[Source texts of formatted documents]
+ + + +
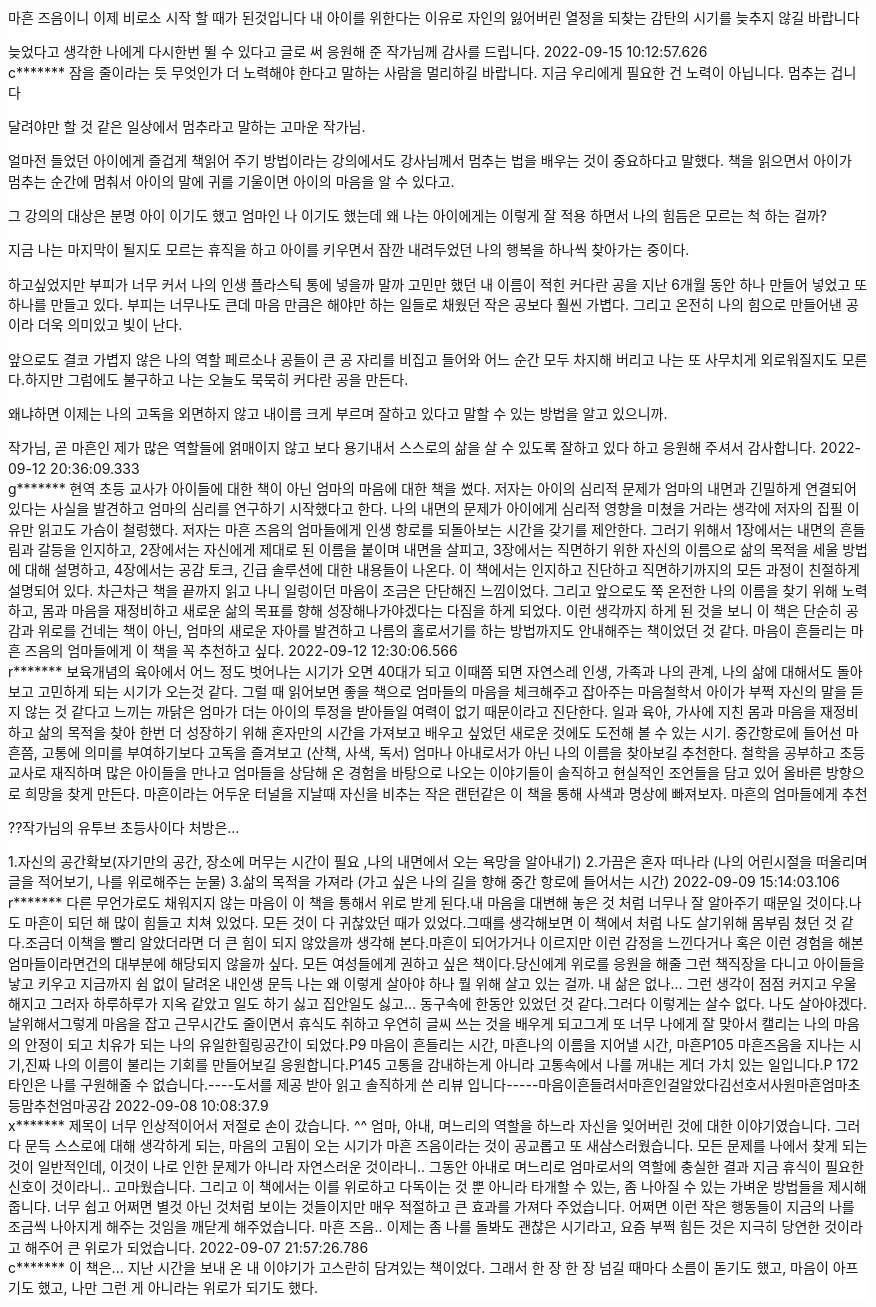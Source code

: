 마흔 즈음이니 이제 비로소 시작 할 때가 된것입니다  내 아이를 위한다는 이유로 자인의 잃어버린 열정을 되찾는 감탄의 시기를 늦추지 않길 바랍니다

늦었다고 생각한 나에게 다시한번 뛸 수 있다고 글로 써 응원해 준 작가님께 감사를 드립니다. 2022-09-15 10:12:57.626 <br/>  c******* 잠을 줄이라는 듯 무엇인가 더 노력해야 한다고 말하는 사람을 멀리하길 바랍니다. 지금 우리에게 필요한 건 노력이 아닙니다. 멈추는 겁니다

달려야만 할 것 같은 일상에서 멈추라고 말하는 고마운 작가님.

얼마전 들었던 아이에게 즐겁게 책읽어 주기 방법이라는 강의에서도 강사님께서 멈추는 법을 배우는 것이 중요하다고 말했다. 책을 읽으면서 아이가 멈추는 순간에 멈춰서 아이의 말에 귀를 기울이면 아이의 마음을 알 수 있다고. 

그 강의의 대상은 분명 아이 이기도 했고 엄마인 나 이기도 했는데 왜 나는 아이에게는 이렇게 잘 적용 하면서 나의 힘듬은 모르는 척 하는 걸까? 

지금 나는 마지막이 될지도 모르는 휴직을 하고 아이를 키우면서 잠깐 내려두었던 나의  행복을 하나씩 찾아가는 중이다.

하고싶었지만 부피가 너무 커서 나의 인생 플라스틱 통에 넣을까 말까 고민만 했던 내 이름이 적힌 커다란 공을 지난 6개월 동안 하나 만들어 넣었고 또 하나를 만들고 있다. 부피는 너무나도 큰데 마음 만큼은 해야만 하는 일들로 채웠던 작은 공보다 훨씬 가볍다. 그리고 온전히 나의 힘으로 만들어낸 공이라 더욱 의미있고 빛이 난다.

앞으로도 결코 가볍지 않은 나의 역할 페르소나 공들이 큰 공 자리를 비집고 들어와 어느 순간 모두 차지해 버리고 나는 또 사무치게 외로워질지도 모른다.하지만 그럼에도 불구하고 나는 오늘도 묵묵히 커다란 공을 만든다.

왜냐하면 이제는 나의 고독을 외면하지 않고 내이름 크게 부르며 잘하고 있다고 말할 수 있는 방법을 알고 있으니까.

작가님, 곧 마흔인 제가 많은 역할들에 얽매이지 않고  보다 용기내서 스스로의 삶을 살 수 있도록 잘하고 있다 하고 응원해 주셔서 감사합니다. 2022-09-12 20:36:09.333 <br/>  g******* 현역 초등 교사가 아이들에 대한 책이 아닌 엄마의 마음에 대한 책을 썼다. 저자는 아이의 심리적 문제가 엄마의 내면과 긴밀하게 연결되어 있다는 사실을 발견하고 엄마의 심리를 연구하기 시작했다고 한다. 나의 내면의 문제가 아이에게 심리적 영향을 미쳤을 거라는 생각에 저자의 집필 이유만 읽고도 가슴이 철렁했다. 저자는 마흔 즈음의 엄마들에게 인생 항로를 되돌아보는 시간을 갖기를 제안한다. 그러기 위해서 1장에서는 내면의 흔들림과 갈등을 인지하고, 2장에서는 자신에게 제대로 된 이름을 붙이며 내면을 살피고, 3장에서는 직면하기 위한 자신의 이름으로 삶의 목적을 세울 방법에 대해 설명하고, 4장에서는 공감 토크, 긴급 솔루션에 대한 내용들이 나온다. 이 책에서는 인지하고 진단하고 직면하기까지의 모든 과정이 친절하게 설명되어 있다. 차근차근 책을 끝까지 읽고 나니 일렁이던 마음이 조금은 단단해진 느낌이었다. 그리고 앞으로도 쭉 온전한 나의 이름을 찾기 위해 노력하고, 몸과 마음을 재정비하고 새로운 삶의 목표를 향해 성장해나가야겠다는 다짐을 하게 되었다. 이런 생각까지 하게 된 것을 보니 이 책은 단순히 공감과 위로를 건네는 책이 아닌, 엄마의 새로운 자아를 발견하고 나름의 홀로서기를 하는 방법까지도 안내해주는 책이었던 것 같다. 마음이 흔들리는 마흔 즈음의 엄마들에게 이 책을 꼭 추천하고 싶다. 2022-09-12 12:30:06.566 <br/>  r******* 보육개념의 육아에서 어느 정도 벗어나는 시기가 오면 40대가 되고 이때쯤 되면 자연스레 인생, 가족과 나의 관계, 나의 삶에 대해서도 돌아보고 고민하게 되는 시기가 오는것 같다. 
그럴 때 읽어보면 좋을 책으로 엄마들의 마음을 체크해주고 잡아주는 마음철학서 
아이가 부쩍 자신의 말을 듣지 않는 것 같다고 느끼는 까닭은 엄마가 더는 아이의 투정을 받아들일 여력이 없기 때문이라고 진단한다. 
일과 육아, 가사에 지친 몸과 마음을 재정비하고 삶의 목적을 찾아 한번 더 성장하기 위해 혼자만의 시간을 가져보고 배우고 싶었던 새로운 것에도 도전해 볼 수 있는 시기. 
중간항로에 들어선 마흔쯤, 고통에 의미를 부여하기보다 고독을 즐겨보고 (산책, 사색, 독서) 엄마나 아내로서가 아닌 나의 이름을 찾아보길 추천한다. 
철학을 공부하고 초등교사로 재직하며 많은 아이들을 만나고 엄마들을 상담해 온 경험을 바탕으로 나오는 이야기들이 솔직하고 현실적인 조언들을 담고 있어 올바른 방향으로 희망을 찾게 만든다. 
마흔이라는 어두운 터널을 지날때 자신을 비추는 작은 랜턴같은 이 책을 통해 사색과 명상에 빠져보자. 
마흔의 엄마들에게 추천 

??작가님의 유투브 초등사이다 처방은…

1.자신의 공간확보(자기만의 공간, 장소에 머무는 시간이 필요 ,나의 내면에서 오는 욕망을 알아내기)
2.가끔은 혼자 떠나라 (나의 어린시절을 떠올리며 글을 적어보기, 나를 위로해주는 눈물)
3.삶의 목적을 가져라 (가고 싶은 나의 길을 향해 중간 항로에 들어서는 시간) 2022-09-09 15:14:03.106 <br/>  r******* 다른 무언가로도 채워지지 않는 마음이 이 책을 통해서 위로 받게 된다.내 마음을 대변해 놓은 것 처럼 너무나 잘 알아주기 때문일 것이다.나도 마흔이 되던 해 많이 힘들고 치쳐 있었다. 모든 것이 다 귀찮았던 때가 있었다.그때를 생각해보면 이 책에서 처럼 나도 살기위해 몸부림 쳤던 것 같다.조금더 이책을 빨리 알았더라면 더 큰 힘이 되지 않았을까 생각해 본다.마흔이 되어가거나 이르지만 이런 감정을 느낀다거나 혹은 이런 경험을 해본 엄마들이라면건의 대부분에 해당되지 않을까 싶다. 모든 여성들에게 권하고 싶은 책이다.당신에게 위로를 응원을 해줄 그런 책직장을 다니고 아이들을 낳고 키우고 지금까지 쉼 없이 달려온 내인생 문득 나는 왜 이렇게 살아야 하나 뭘 위해 살고 있는 걸까. 내 삶은 없나... 그런 생각이 점점 커지고 우울해지고 그러자 하루하루가 지옥 같았고 일도 하기 싫고 집안일도 싫고... 동구속에 한동안 있었던 것 같다.그러다 이렇게는 살수 없다. 나도 살아야겠다. 날위해서그렇게 마음을 잡고 근무시간도 줄이면서 휴식도 취하고 우연히 글씨 쓰는 것을 배우게 되고그게 또 너무 나에게 잘 맞아서 캘리는 나의 마음의 안정이 되고 치유가 되는 나의 유일한힐링공간이 되었다.P9 마음이 흔들리는 시간, 마흔나의 이름을 지어낼 시간, 마흔P105 마흔즈음을 지나는 시기,진짜 나의 이름이 불리는 기회를 만들어보길 응원합니다.P145 고통을 감내하는게 아니라 고통속에서 나를 꺼내는 게더 가치 있는 일입니다.P 172 타인은 나를 구원해줄 수 없습니다.----도서를 제공 받아 읽고 솔직하게 쓴 리뷰 입니다-----마음이흔들려서마흔인걸알았다김선호서사원마흔엄마초등맘추천엄마공감 2022-09-08 10:08:37.9 <br/>  x******* 제목이 너무 인상적이어서 저절로 손이 갔습니다. ^^
엄마, 아내, 며느리의 역할을 하느라 자신을 잊어버린 것에 대한 이야기였습니다. 그러다 문득 스스로에 대해 생각하게
되는, 마음의 고됨이 오는 시기가 마흔 즈음이라는 것이 공교롭고 또 새삼스러웠습니다. 
모든 문제를 나에서 찾게 되는 것이 일반적인데, 이것이 나로 인한 문제가 아니라 자연스러운 것이라니.. 그동안 아내로 며느리로 엄마로서의 역할에 충실한 결과 지금 휴식이 필요한 신호이 것이라니.. 고마웠습니다. 
그리고 이 책에서는 이를 위로하고 다독이는 것 뿐 아니라 타개할 수 있는, 좀 나아질 수 있는 가벼운 방법들을 제시해 줍니다. 너무 쉽고 어쩌면 별것 아닌 것처럼 보이는 것들이지만 매우 적절하고 큰 효과를 가져다 주었습니다. 어쩌면 이런 작은 행동들이 지금의 나를 조금씩 나아지게 해주는 것임을 깨닫게 해주었습니다.
마흔 즈음.. 이제는 좀 나를 돌봐도 괜찮은 시기라고, 요즘 부쩍 힘든 것은 지극히 당연한 것이라고 해주어 큰 위로가 되었습니다. 2022-09-07 21:57:26.786 <br/>  c******* 이 책은... 지난 시간을 보내 온 내 이야기가 고스란히 담겨있는 책이었다.
그래서 한 장 한 장 넘길 때마다 소름이 돋기도 했고,
마음이 아프기도 했고,
나만 그런 게 아니라는 위로가 되기도 했다.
+ + + +
**Exercise requirements:** Please copy the lines above from the line with "작가님, 곧 마흔인 제가" up to and including the line with "그럴 때 읽어보면 좋을 책으로 엄마들의 마음을 체크해주고 잡아주는 마음철학서", exactly as written and with nothing else.

**Exercise solution:**
작가님, 곧 마흔인 제가 많은 역할들에 얽매이지 않고  보다 용기내서 스스로의 삶을 살 수 있도록 잘하고 있다 하고 응원해 주셔서 감사합니다. 2022-09-12 20:36:09.333 <br/>  g******* 현역 초등 교사가 아이들에 대한 책이 아닌 엄마의 마음에 대한 책을 썼다. 저자는 아이의 심리적 문제가 엄마의 내면과 긴밀하게 연결되어 있다는 사실을 발견하고 엄마의 심리를 연구하기 시작했다고 한다. 나의 내면의 문제가 아이에게 심리적 영향을 미쳤을 거라는 생각에 저자의 집필 이유만 읽고도 가슴이 철렁했다. 저자는 마흔 즈음의 엄마들에게 인생 항로를 되돌아보는 시간을 갖기를 제안한다. 그러기 위해서 1장에서는 내면의 흔들림과 갈등을 인지하고, 2장에서는 자신에게 제대로 된 이름을 붙이며 내면을 살피고, 3장에서는 직면하기 위한 자신의 이름으로 삶의 목적을 세울 방법에 대해 설명하고, 4장에서는 공감 토크, 긴급 솔루션에 대한 내용들이 나온다. 이 책에서는 인지하고 진단하고 직면하기까지의 모든 과정이 친절하게 설명되어 있다. 차근차근 책을 끝까지 읽고 나니 일렁이던 마음이 조금은 단단해진 느낌이었다. 그리고 앞으로도 쭉 온전한 나의 이름을 찾기 위해 노력하고, 몸과 마음을 재정비하고 새로운 삶의 목표를 향해 성장해나가야겠다는 다짐을 하게 되었다. 이런 생각까지 하게 된 것을 보니 이 책은 단순히 공감과 위로를 건네는 책이 아닌, 엄마의 새로운 자아를 발견하고 나름의 홀로서기를 하는 방법까지도 안내해주는 책이었던 것 같다. 마음이 흔들리는 마흔 즈음의 엄마들에게 이 책을 꼭 추천하고 싶다. 2022-09-12 12:30:06.566 <br/>  r******* 보육개념의 육아에서 어느 정도 벗어나는 시기가 오면 40대가 되고 이때쯤 되면 자연스레 인생, 가족과 나의 관계, 나의 삶에 대해서도 돌아보고 고민하게 되는 시기가 오는것 같다. 
그럴 때 읽어보면 좋을 책으로 엄마들의 마음을 체크해주고 잡아주는 마음철학서 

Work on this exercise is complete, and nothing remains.